Das Selfie hat keinen guten Ruf. Aber alle haben bestimmt schon eines gemacht und es wahrscheinlich sogar ins Netz geladen. Selfies sind in den Augen von Kritikern ein Indikator für Narzissmus einerseits und Naivität im Umgang mit dem Selbstbild in der Aufmerksamkeitsökonomie andererseits. Aber erschöpft sich damit schon der Blick auf und das Verständnis von Selfies? Der Kultur- und Medientheoretiker Prof. Dr. Ramón Reichert von der Universität für Angewandte Kunst in Wien hat das Selfie einer eingehenden Betrachtung unterzogen und eine Theorie des digitalen Selbstbildnisses entwickelt, die sowohl die kulturpessimistischen Überlegungen berücksichtigt, aber darüber hinaus auch eine emanzipatorische Wirkmächtigkeit von Selfies ausmacht. Wir haben Professor Reichert dazu unsere Fragen gestellt.

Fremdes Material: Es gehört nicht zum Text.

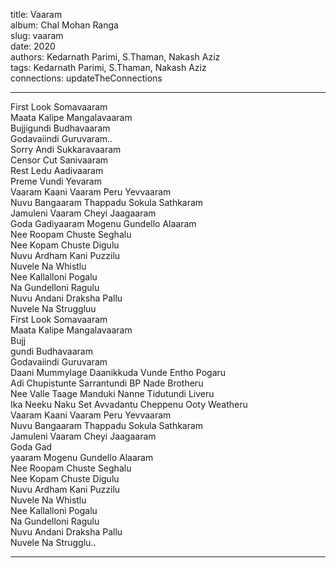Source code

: title: Vaaram  
album: Chal Mohan Ranga  
slug: vaaram  
date: 2020  
authors: Kedarnath Parimi, S.Thaman, Nakash Aziz  
tags: Kedarnath Parimi, S.Thaman, Nakash Aziz  
connections: updateTheConnections  

------------

First Look Somavaaram  
Maata Kalipe Mangalavaaram  
Bujjigundi Budhavaaram  
Godavaiindi Guruvaram..  
Sorry Andi Sukkaravaaram  
Censor Cut Sanivaaram  
Rest Ledu Aadivaaram  
Preme Vundi Yevaram  
Vaaram Kaani Vaaram Peru Yevvaaram  
Nuvu Bangaaram Thappadu Sokula Sathkaram  
Jamuleni Vaaram Cheyi Jaagaaram  
Goda Gadiyaaram Mogenu Gundello Alaaram  
Nee Roopam Chuste Seghalu  
Nee Kopam Chuste Digulu  
Nuvu Ardham Kani Puzzilu  
Nuvele Na Whistlu  
Nee Kallalloni Pogalu  
Na Gundelloni Ragulu  
Nuvu Andani Draksha Pallu  
Nuvele Na Struggluu  
First Look Somavaaram  
Maata Kalipe Mangalavaaram  
Bujj  
gundi Budhavaaram  
Godavaiindi Guruvaram  
Daani Mummylage Daanikkuda Vunde Entho Pogaru  
Adi Chupistunte Sarrantundi BP Nade Brotheru  
Nee Valle Taage Manduki Nanne Tidutundi Liveru  
Ika Neeku Naku Set Avvadantu Cheppenu Ooty Weatheru  
Vaaram Kaani Vaaram Peru Yevvaaram  
Nuvu Bangaaram Thappadu Sokula Sathkaram  
Jamuleni Vaaram Cheyi Jaagaaram  
Goda Gad  
yaaram Mogenu Gundello Alaaram  
Nee Roopam Chuste Seghalu  
Nee Kopam Chuste Digulu  
Nuvu Ardham Kani Puzzilu  
Nuvele Na Whistlu  
Nee Kallalloni Pogalu  
Na Gundelloni Ragulu  
Nuvu Andani Draksha Pallu  
Nuvele Na Strugglu..  


------------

"Selfie-Formate beherrschen heute die Bildkulturen der Gegenwart"
L.I.S.A.: Herr Professor Reichert, Sie haben ein neues Buch publiziert, das sich einem Kultur- und Medienphänomen widmet, das alle kennen und sehr wahrscheinlich auch schon an sich ausprobiert haben: das sogenannte Selfie. Es geht darin um Selbstthematisierung in der digitalen Bildkultur, so auch der Untertitel des Buches. Bevor wir auf das Buch konkret zu sprechen kommen - was hat Sie zu dieser Publikation veranlasst, zu einem Thema, das bereits vielfach untersucht worden ist? Welche Beobachtungen und Überlegungen gingen Ihrem Buch voraus?
Prof. Reichert: Das Buzzword "Selfie" feiert sein 10-jähriges Jubiläum. Für mich bot sich der Anlass für eine Rückschau auf die Geschichte eines Medienhypes. Heute zählen Selfies zum alltäglichen Medienhandeln in digitalen Lebenswelten, sie sind nicht nur Verstärker von Aufmerksamkeiten digitaler Ego-Netzwerke, sondern Selfie-Formate beherrschen heute die Bildkulturen der Gegenwart.

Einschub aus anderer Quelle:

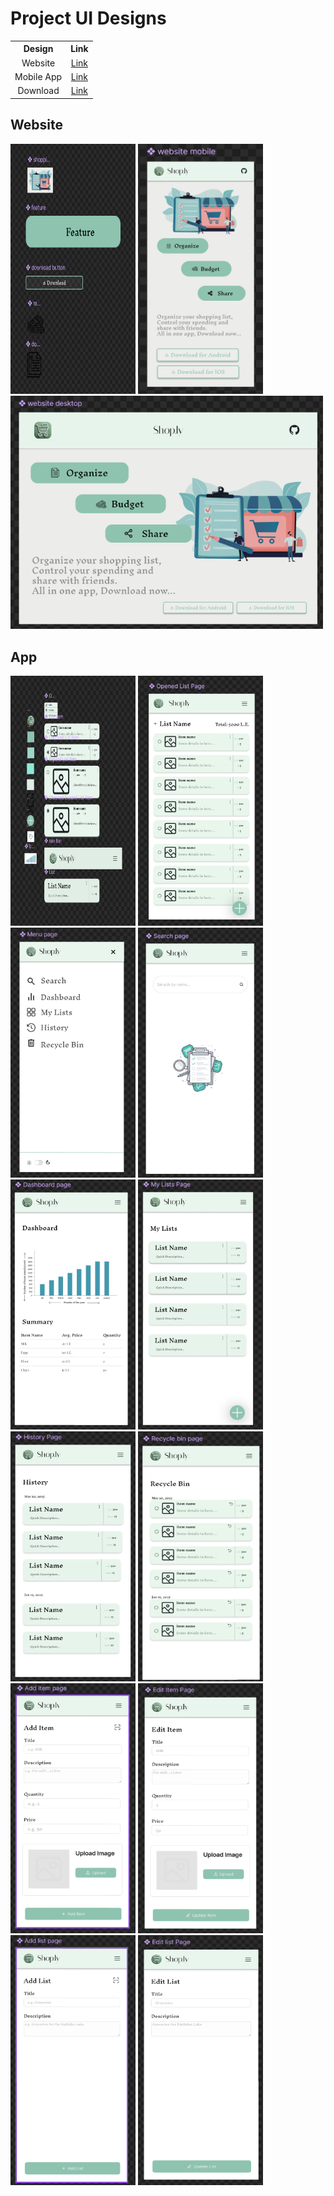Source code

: # Project UI Designs


<table>
<tr align="center"> <th>Design</th> <th>Link</th></tr> 
<tr align="center"> <td>Website</td> <td><a href="#Website">Link</a></td></tr> 
<tr align="center"> <td>Mobile App</td> <td><a href="#App">Link</a></td></tr>  
<tr align="center"> <td>Download</td> <td><a href="https://sweh-year3.github.io/Shopping-List-App/">Link</a></td></tr> 
</table>



## Website

<p>
<img src="./Website/components.site.png" width=200 height=400>
<img src="./Website/mobileView.site.png" width=200 height=400>
<img src="./Website/webview.site.png" width=500 >
</p>


## App 


<p>
<img src="./App/components.app.png" height=400 width=200> 
<img src="./App/main.app.png" height=400 width=200> 
<img src="./App/menu.app.png" height=400 width=200> 
<img src="./App/search.app.png" height=400 width=200> 
<img src="./App/dashboard.app.png" height=400 width=200> 
<img src="./App/lists.app.png" height=400 width=200> 
<img src="./App/history.app.png" height=400 width=200> 
<img src="./App/recycle.app.png" height=400 width=200> 
<img src="./App/addItem.app.png" height=400 width=200> 
<img src="./App/editItem.app.png" height=400 width=200> 
<img src="./App/addList.app.png" height=400 width=200> 
<img src="./App/editList.app.png" height=400 width=200> 
</p>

Konkret bedeutet das, dass wir eine globale Verbreitung von subjektzentrierten Narrativen beobachten können. Mediale Inszenierungen von Intimität und persönlicher Lebensweltlichkeit prägen heute das kollektive Bildgedächtnis und schaffen Rahmennarrative automedialer Inszenierungen, die auf Sozialen Medien zu Nachrichtenfaktoren werden und öffentliche Meinungen prägen.

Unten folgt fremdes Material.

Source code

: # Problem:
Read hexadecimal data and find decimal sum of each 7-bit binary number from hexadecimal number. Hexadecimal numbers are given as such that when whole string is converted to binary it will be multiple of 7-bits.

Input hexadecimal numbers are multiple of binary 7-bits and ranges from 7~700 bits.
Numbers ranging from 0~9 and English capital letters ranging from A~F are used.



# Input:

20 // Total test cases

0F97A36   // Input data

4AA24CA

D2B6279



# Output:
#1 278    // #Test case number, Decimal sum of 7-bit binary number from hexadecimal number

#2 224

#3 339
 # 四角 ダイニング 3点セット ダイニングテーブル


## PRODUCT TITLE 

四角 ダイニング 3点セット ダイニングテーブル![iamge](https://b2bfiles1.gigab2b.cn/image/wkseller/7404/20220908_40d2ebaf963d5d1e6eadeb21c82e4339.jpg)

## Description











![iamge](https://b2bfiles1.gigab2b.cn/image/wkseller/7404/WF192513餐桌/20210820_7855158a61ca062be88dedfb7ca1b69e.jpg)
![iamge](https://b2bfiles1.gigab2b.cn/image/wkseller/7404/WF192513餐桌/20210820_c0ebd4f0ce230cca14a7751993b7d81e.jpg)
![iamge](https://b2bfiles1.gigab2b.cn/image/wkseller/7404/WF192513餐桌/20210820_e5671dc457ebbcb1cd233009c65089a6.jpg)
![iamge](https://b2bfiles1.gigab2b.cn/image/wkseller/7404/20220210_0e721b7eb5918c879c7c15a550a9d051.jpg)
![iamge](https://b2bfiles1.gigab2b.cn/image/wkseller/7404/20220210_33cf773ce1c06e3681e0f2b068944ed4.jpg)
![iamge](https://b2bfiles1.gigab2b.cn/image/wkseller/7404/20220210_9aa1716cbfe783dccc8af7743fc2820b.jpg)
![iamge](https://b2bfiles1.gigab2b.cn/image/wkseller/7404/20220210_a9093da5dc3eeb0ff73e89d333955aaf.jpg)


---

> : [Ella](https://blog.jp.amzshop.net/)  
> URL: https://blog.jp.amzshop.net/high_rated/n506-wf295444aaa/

Selfies haben sich längst auf alle Bereiche des politischen Bildhandelns ausgedehnt und kuratieren heute auch kriegerische Auseinandersetzungen, Terror und Genozid. Als Garant von Aufmerksamkeitskapital regulieren Selfies digital vernetzte Kommunikationsräume und beeinflussen das Agenda Setting öffentlicher Debatten, sozialer Identitäten und kollektiver Erinnerung. Selfies bieten auch eine Chance der Sensibilisierung der Öffentlichkeit, indem sie die Aufmerksamkeit auf Minderheitenpolitik, zivilgesellschaftliche Bewegungen und ökologische Themen und vieles andere mehr lenken können.